Overview

IACCM CONTRACTING PRINCIPLES
Intellectual Property Rights and Indemnification for Third Party IP Claims

IACCM

1. General Concepts

  • Intellectual property owned by a party remains that party’s property unless expressly transferred under the contract.
  • A party’s use of and rights to another party’s intellectual property must be expressly specified in the contract.
  • Where services are provided by a supplier, the focus of the contract with the customer should be on the services and not on the intellectual property of the underlying components that are used in the provision of the services.
  • The supplier should stand behind all intellectual property incorporated into the services and indemnify the customer against third party claims that relate to the services and any elements thereof, subject to appropriate limitations (see below).

2.  IACCM Contracting Principles

2.1. Intellectual Property Rights

  • Each party owns the intellectual property it creates before, during and after the contract term, except as may be specifically provided in a contract or an attachment thereto.
  • As between the parties to a contract, the party furnishing information or materials to the other retains its intellectual property rights in such information or materials, subject to any license rights that are granted by the furnishing party (or by a third-party licensor).  Generally, where services do not contemplate software development, “work-for-hire” and similar provisions allocating ownership rights are not applicable.
  • The customer should have the right to use the supplier’s intellectual property as necessary to use the services for the customer’s business needs throughout the duration of the contract.
  • In circumstances where broader (or longer duration) license terms (e.g., to software or customer-specific deliverables) are appropriate, those rights should be specifically provided in the contract.
  • As to customized unique content (such as a custom software application) that is developed for a customer's sole use in accordance with the customer's specifications, a provision granting the customer ownership or exclusive use of such content may be appropriate if the supplier is not retaining the right to re-use the content for other customers.
  • Third-party software, services, and equipment are provided subject to the third party’s license terms.

2.2. Intellectual Property Infringement

  • The supplier should be responsible for defending and paying/settling any third-party claim against the customer alleging that the supplier’s services or products infringe the third party’s intellectual property rights in any country in which the service or product is provided or where the services/deliverables are intended to be used.
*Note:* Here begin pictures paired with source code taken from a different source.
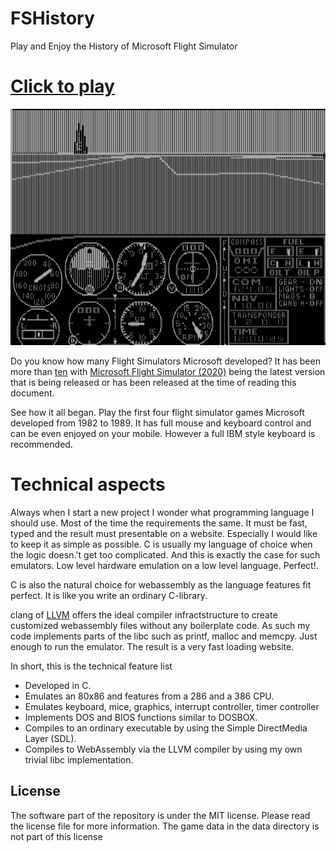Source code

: FSHistory
=========

Play and Enjoy the History of Microsoft Flight Simulator

# **[Click to play][project demo]**

![web demonstration](images/slides.gif)

Do you know how many Flight Simulators Microsoft developed? It has been more than [ten](https://en.wikipedia.org/wiki/Microsoft_Flight_Simulator) with [Microsoft Flight Simulator (2020)](https://de.wikipedia.org/wiki/Microsoft_Flight_Simulator_(2020)) being the latest version that is being released or has been released at the time of reading this document. 

See how it all began. Play the first four flight simulator games Microsoft developed from 1982 to 1989. It has full mouse and keyboard control and can be even enjoyed on your mobile. However a full IBM style keyboard is recommended.

# Technical aspects

Always when I start a new project I wonder what programming language I should use. Most of the time the requirements the same. It must be fast, typed and the result must presentable on a website. Especially I would like to keep it as simple as possible. C is usually my language of choice when the logic doesn.'t get too complicated. And this is exactly the case for such emulators. Low level hardware emulation on a low level language. Perfect!. 

C is also the natural choice for webassembly as the language features fit perfect. It is like you write an ordinary C-library. 

clang of [LLVM](https://llvm.org/) offers the ideal compiler infractstructure to create customized webassembly files without any boilerplate code. As such my code implements parts of the libc such as printf, malloc and memcpy. Just enough to run the emulator. The result is a very fast loading website.

In short, this is the technical feature list

 * Developed in C.
 * Emulates an 80x86 and features from a 286 and a 386 CPU.
 * Emulates keyboard, mice, graphics, interrupt controller, timer controller
 * Implements DOS and BIOS functions similar to DOSBOX.
 * Compiles to an ordinary executable by using the Simple DirectMedia Layer (SDL).
 * Compiles to WebAssembly via the LLVM compiler by using my own trivial libc implementation.

## License

The software part of the repository is under the MIT license. Please read the license file for more information. The game data in the data directory is not part of this license

[project demo]: https://s-macke.github.io/FSHistory/

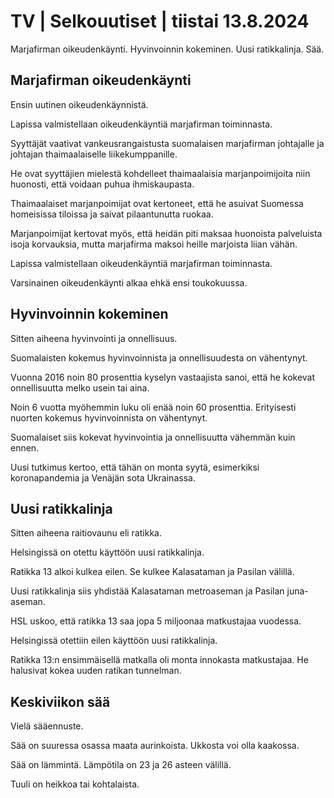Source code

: # TV \| Selkouutiset \| tiistai 13.8.2024

Marjafirman oikeudenkäynti. Hyvinvoinnin kokeminen. Uusi ratikkalinja. Sää.

## Marjafirman oikeudenkäynti

Ensin uutinen oikeudenkäynnistä.

Lapissa valmistellaan oikeudenkäyntiä marjafirman toiminnasta.

Syyttäjät vaativat vankeusrangaistusta suomalaisen marjafirman johtajalle ja johtajan thaimaalaiselle liikekumppanille.

He ovat syyttäjien mielestä kohdelleet thaimaalaisia marjanpoimijoita niin huonosti, että voidaan puhua ihmiskaupasta.

Thaimaalaiset marjanpoimijat ovat kertoneet, että he asuivat Suomessa homeisissa tiloissa ja saivat pilaantunutta ruokaa.

Marjanpoimijat kertovat myös, että heidän piti maksaa huonoista palveluista isoja korvauksia, mutta marjafirma maksoi heille marjoista liian vähän.

Lapissa valmistellaan oikeudenkäyntiä marjafirman toiminnasta.

Varsinainen oikeudenkäynti alkaa ehkä ensi toukokuussa.

## Hyvinvoinnin kokeminen

Sitten aiheena hyvinvointi ja onnellisuus.

Suomalaisten kokemus hyvinvoinnista ja onnellisuudesta on vähentynyt.

Vuonna 2016 noin 80 prosenttia kyselyn vastaajista sanoi, että he kokevat onnellisuutta melko usein tai aina.

Noin 6 vuotta myöhemmin luku oli enää noin 60 prosenttia. Erityisesti nuorten kokemus hyvinvoinnista on vähentynyt.

Suomalaiset siis kokevat hyvinvointia ja onnellisuutta vähemmän kuin ennen.

Uusi tutkimus kertoo, että tähän on monta syytä, esimerkiksi koronapandemia ja Venäjän sota Ukrainassa.

## Uusi ratikkalinja

Sitten aiheena raitiovaunu eli ratikka.

Helsingissä on otettu käyttöön uusi ratikkalinja.

Ratikka 13 alkoi kulkea eilen. Se kulkee Kalasataman ja Pasilan välillä.

Uusi ratikkalinja siis yhdistää Kalasataman metroaseman ja Pasilan juna-aseman.

HSL uskoo, että ratikka 13 saa jopa 5 miljoonaa matkustajaa vuodessa.

Helsingissä otettiin eilen käyttöön uusi ratikkalinja.

Ratikka 13:n ensimmäisellä matkalla oli monta innokasta matkustajaa. He halusivat kokea uuden ratikan tunnelman.

## Keskiviikon sää

Vielä sääennuste.

Sää on suuressa osassa maata aurinkoista. Ukkosta voi olla kaakossa.

Sää on lämmintä. Lämpötila on 23 ja 26 asteen välillä.

Tuuli on heikkoa tai kohtalaista.

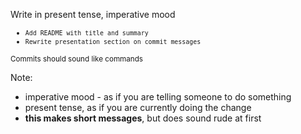 Write in present tense, imperative mood
<small><ul>
    <li>`Add README with title and summary`</li>
    <li>`Rewrite presentation section on commit messages`</li>
</ul></small>

<small class="fragment">Commits should sound like commands</small>

Note:
- imperative mood - as if you are telling someone to do something
- present tense, as if you are currently doing the change
- **this makes short messages**, but does sound rude at first
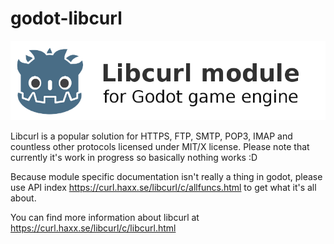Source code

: # godot-libcurl

![Godot libcurl module label](/label.png)

Libcurl is a popular solution for HTTPS, FTP, SMTP, POP3, IMAP and countless other protocols licensed under MIT/X license. Please note that currently it's work in progress so basically nothing works :D 

Because module specific documentation isn't really a thing in godot, please use API index https://curl.haxx.se/libcurl/c/allfuncs.html to get what it's all about. 

You can find more information about libcurl at https://curl.haxx.se/libcurl/c/libcurl.html 
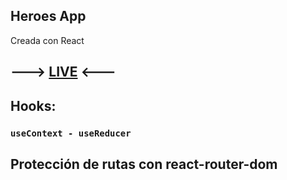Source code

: ## Heroes App
Creada con React
## ---> [LIVE](https://heroes.francoder.me) <---

## Hooks:
### `useContext - useReducer`

## Protección de rutas con react-router-dom

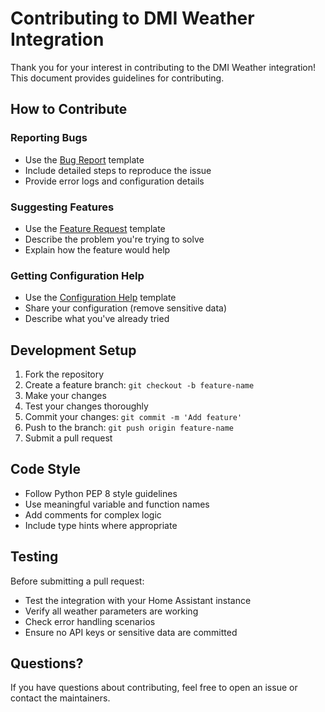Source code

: # Contributing to DMI Weather Integration

Thank you for your interest in contributing to the DMI Weather integration! This document provides guidelines for contributing.

## How to Contribute

### Reporting Bugs
- Use the [Bug Report](https://github.com/your-username/dmi_weather/issues/new?template=bug_report.md) template
- Include detailed steps to reproduce the issue
- Provide error logs and configuration details

### Suggesting Features
- Use the [Feature Request](https://github.com/your-username/dmi_weather/issues/new?template=feature_request.md) template
- Describe the problem you're trying to solve
- Explain how the feature would help

### Getting Configuration Help
- Use the [Configuration Help](https://github.com/your-username/dmi_weather/issues/new?template=config_help.md) template
- Share your configuration (remove sensitive data)
- Describe what you've already tried

## Development Setup

1. Fork the repository
2. Create a feature branch: `git checkout -b feature-name`
3. Make your changes
4. Test your changes thoroughly
5. Commit your changes: `git commit -m 'Add feature'`
6. Push to the branch: `git push origin feature-name`
7. Submit a pull request

## Code Style

- Follow Python PEP 8 style guidelines
- Use meaningful variable and function names
- Add comments for complex logic
- Include type hints where appropriate

## Testing

Before submitting a pull request:
- Test the integration with your Home Assistant instance
- Verify all weather parameters are working
- Check error handling scenarios
- Ensure no API keys or sensitive data are committed

## Questions?

If you have questions about contributing, feel free to open an issue or contact the maintainers.
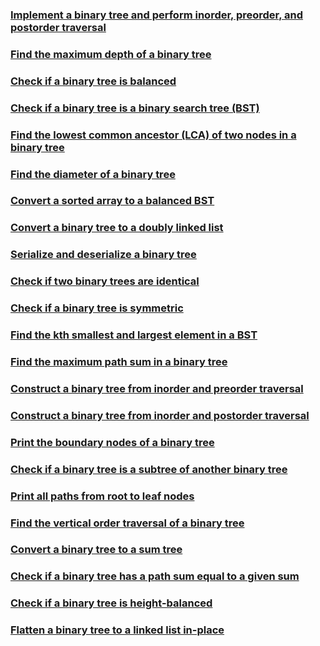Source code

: 
### [Implement a binary tree and perform inorder, preorder, and postorder traversal](#)
### [Find the maximum depth of a binary tree](#)
### [Check if a binary tree is balanced](#)
### [Check if a binary tree is a binary search tree (BST)](#)
### [Find the lowest common ancestor (LCA) of two nodes in a binary tree](#)

### [Find the diameter of a binary tree](#)
### [Convert a sorted array to a balanced BST](#)
### [Convert a binary tree to a doubly linked list](#)
### [Serialize and deserialize a binary tree](#)
### [Check if two binary trees are identical](#)
### [Check if a binary tree is symmetric](#)
### [Find the kth smallest and largest element in a BST](#)

### [Find the maximum path sum in a binary tree](#)
### [Construct a binary tree from inorder and preorder traversal](#)
### [Construct a binary tree from inorder and postorder traversal](#)
### [Print the boundary nodes of a binary tree](#)
### [Check if a binary tree is a subtree of another binary tree](#)
### [Print all paths from root to leaf nodes](#)
### [Find the vertical order traversal of a binary tree](#)

### [Convert a binary tree to a sum tree](#)
### [Check if a binary tree has a path sum equal to a given sum](#)
### [Check if a binary tree is height-balanced](#)
### [Flatten a binary tree to a linked list in-place](#)
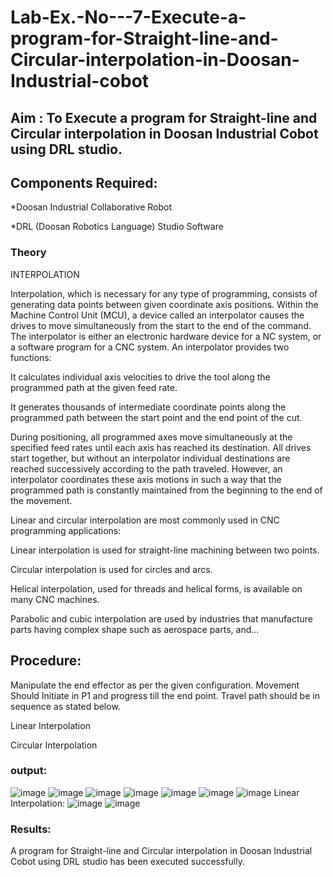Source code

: # Lab-Ex.-No---7-Execute-a-program-for-Straight-line-and-Circular-interpolation-in-Doosan-Industrial-cobot
## Aim : To Execute a program for Straight-line and Circular interpolation in Doosan Industrial Cobot using DRL studio.

## Components Required:

*Doosan Industrial Collaborative Robot

*DRL (Doosan Robotics Language) Studio Software

### Theory 
INTERPOLATION

Interpolation, which is necessary for any type of programming, consists of generating data points between given coordinate axis positions. Within the Machine Control Unit (MCU), a device called an interpolator causes the drives to move simultaneously from the start to the end of the command. The interpolator is either an electronic hardware device for a NC system, or a software program for a CNC system. An interpolator provides two functions:

It calculates individual axis velocities to drive the tool along the programmed path at the given feed rate.

It generates thousands of intermediate coordinate points along the programmed path between the start point and the end point of the cut.

During positioning, all programmed axes move simultaneously at the specified feed rates until each axis has reached its destination. All drives start together, but without an interpolator individual destinations are reached successively according to the path traveled. However, an interpolator coordinates these axis motions in such a way that the programmed path is constantly maintained from the beginning to the end of the movement.

Linear and circular interpolation are most commonly used in CNC programming applications:

Linear interpolation is used for straight-line machining between two points.

Circular interpolation is used for circles and arcs.

Helical interpolation, used for threads and helical forms, is available on many CNC machines.

Parabolic and cubic interpolation are used by industries that manufacture parts having complex shape such as aerospace parts, and...

## Procedure:

Manipulate the end effector as per the given configuration. Movement Should Initiate in P1 and progress till the end point. Travel path should be in sequence as stated below.

Linear Interpolation








Circular Interpolation

### output:
![image](https://github.com/ShamRathan/Lab-Ex.-No---7-Execute-a-program-for-Straight-line-and-Circular-interpolation-in-Doosan-Industrial-C/assets/93587823/76de6c05-87bb-4a44-8909-11a68b25f99e)
![image](https://github.com/ShamRathan/Lab-Ex.-No---7-Execute-a-program-for-Straight-line-and-Circular-interpolation-in-Doosan-Industrial-C/assets/93587823/4e3153d2-eccb-4d07-849d-58afefc3129d)
![image](https://github.com/ShamRathan/Lab-Ex.-No---7-Execute-a-program-for-Straight-line-and-Circular-interpolation-in-Doosan-Industrial-C/assets/93587823/bcb7699b-dae2-4adf-ab85-a019eceacb0d)
![image](https://github.com/ShamRathan/Lab-Ex.-No---7-Execute-a-program-for-Straight-line-and-Circular-interpolation-in-Doosan-Industrial-C/assets/93587823/a3160548-fc41-4c45-9192-d549118eef52)
![image](https://github.com/ShamRathan/Lab-Ex.-No---7-Execute-a-program-for-Straight-line-and-Circular-interpolation-in-Doosan-Industrial-C/assets/93587823/78e1cda0-a495-4229-a997-8c2e23abd797)
![image](https://github.com/ShamRathan/Lab-Ex.-No---7-Execute-a-program-for-Straight-line-and-Circular-interpolation-in-Doosan-Industrial-C/assets/93587823/a68f8d03-4fba-4d1a-a9b1-bd251c09c5d9)
![image](https://github.com/ShamRathan/Lab-Ex.-No---7-Execute-a-program-for-Straight-line-and-Circular-interpolation-in-Doosan-Industrial-C/assets/93587823/7dde5760-48b0-4b90-9935-2c2a38fc1447)
Linear Interpolation:
![image](https://github.com/ShamRathan/Lab-Ex.-No---7-Execute-a-program-for-Straight-line-and-Circular-interpolation-in-Doosan-Industrial-C/assets/93587823/611eacfc-a37d-476f-8d84-a234eae0a70d)
![image](https://github.com/ShamRathan/Lab-Ex.-No---7-Execute-a-program-for-Straight-line-and-Circular-interpolation-in-Doosan-Industrial-C/assets/93587823/532cb3cc-a1f1-4e4c-9188-d86fa9894e84)





### Results:
A program for Straight-line and Circular interpolation in Doosan Industrial Cobot using DRL studio has been executed successfully.



 
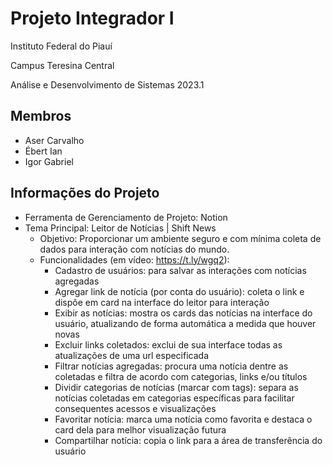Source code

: # Projeto Integrador I
Instituto Federal do Piauí

Campus Teresina Central

Análise e Desenvolvimento de Sistemas 2023.1

## Membros

- Aser Carvalho
- Ébert Ian
- Igor Gabriel

## Informações do Projeto

- Ferramenta de Gerenciamento de Projeto: Notion
- Tema Principal: Leitor de Notícias | Shift News
  - Objetivo: Proporcionar um ambiente seguro e com mínima coleta de dados para interação com notícias do mundo.
  - Funcionalidades (em vídeo: https://t.ly/wgq2):
    - Cadastro de usuários: para salvar as interações com notícias agregadas
    - Agregar link de notícia (por conta do usuário): coleta o link e dispõe em card na interface do leitor para interação
    - Exibir as notícias: mostra os cards das notícias na interface do usuário, atualizando de forma automática a medida que houver novas
    - Excluir links coletados: exclui de sua interface todas as atualizações de uma url especificada
    - Filtrar notícias agregadas: procura uma notícia dentre as coletadas e filtra de acordo com categorias, links e/ou títulos
    - Dividir categorias de notícias (marcar com tags): separa as notícias coletadas em categorias específicas para facilitar consequentes acessos e visualizações
    - Favoritar notícia: marca uma notícia como favorita e destaca o card dela para melhor visualização futura
    - Compartilhar notícia: copia o link para a área de transferência do usuário
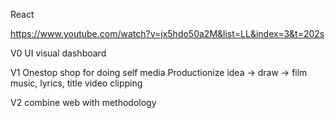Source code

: 
React

https://www.youtube.com/watch?v=jx5hdo50a2M&list=LL&index=3&t=202s

V0 UI visual dashboard

V1 Onestop shop for doing self media
Productionize
idea -> draw -> film
music, lyrics, title
video clipping


V2 combine web with methodology
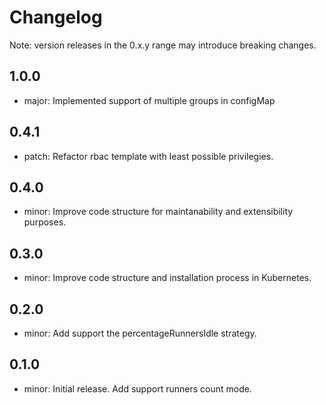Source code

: # Changelog
Note: version releases in the 0.x.y range may introduce breaking changes.

## 1.0.0

- major: Implemented support of multiple groups in configMap

## 0.4.1

- patch: Refactor rbac template with least possible privilegies.

## 0.4.0

- minor: Improve code structure for maintanability and extensibility purposes.

## 0.3.0

- minor: Improve code structure and installation process in Kubernetes.

## 0.2.0

- minor: Add support the percentageRunnersIdle strategy.

## 0.1.0

- minor: Initial release. Add support runners count mode.
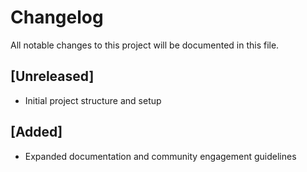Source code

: # Changelog

All notable changes to this project will be documented in this file.

## [Unreleased]
- Initial project structure and setup

## [Added]
- Expanded documentation and community engagement guidelines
The supplier should not be responsible to the extent an infringement claim arises from the following ("Excluded Claims"):
    • combination of the supplier’s service or product with items provided by the customer or others not under the supplier’s control;
    • modification to the supplier’s service or product by someone other than the supplier or others not under the supplier’s control;
    • the supplier’s adherence to the customer’s requirements;
    • the customer’s content; or
    • use of the service by the customer in breach of contract restrictions or in violation of law.
  • The customer should be responsible to defend and pay/settle any third-party claim against the supplier for Excluded Claims.
  • The obligation to indemnify for third party infringement claims should not be subject to any limitation of liability cap.  
  • The indemnified party should have the obligation to promptly notify the indemnifying party of any such claims, and the indemnified party will not be responsible for any losses attributable to a notification delay.
  • The indemnification of third-party claims is sufficient to protect the customer, and therefore, the supplier should not be expected to provide a warranty or representation that its services or products do not infringe third party intellectual property rights.
  • If the supplier’s service or product infringes a third party’s IP (or is subject to a claim of infringement), the supplier may:
    • obtain from the third party the right for the customer to continue its use of the service or product;
    • modify the service or product so it is not infringing without materially reducing the functionality or performance of the service; o
    • substitute another service or product having substantially the same functionality and performance criteria.
  • If the supplier is unable to implement any of these measures through commercially reasonable efforts, the supplier may cease providing the service or accept a return of the product that is subject to the third party claim and refund any prepaid charges or refund the current market value of the product, as the case may be.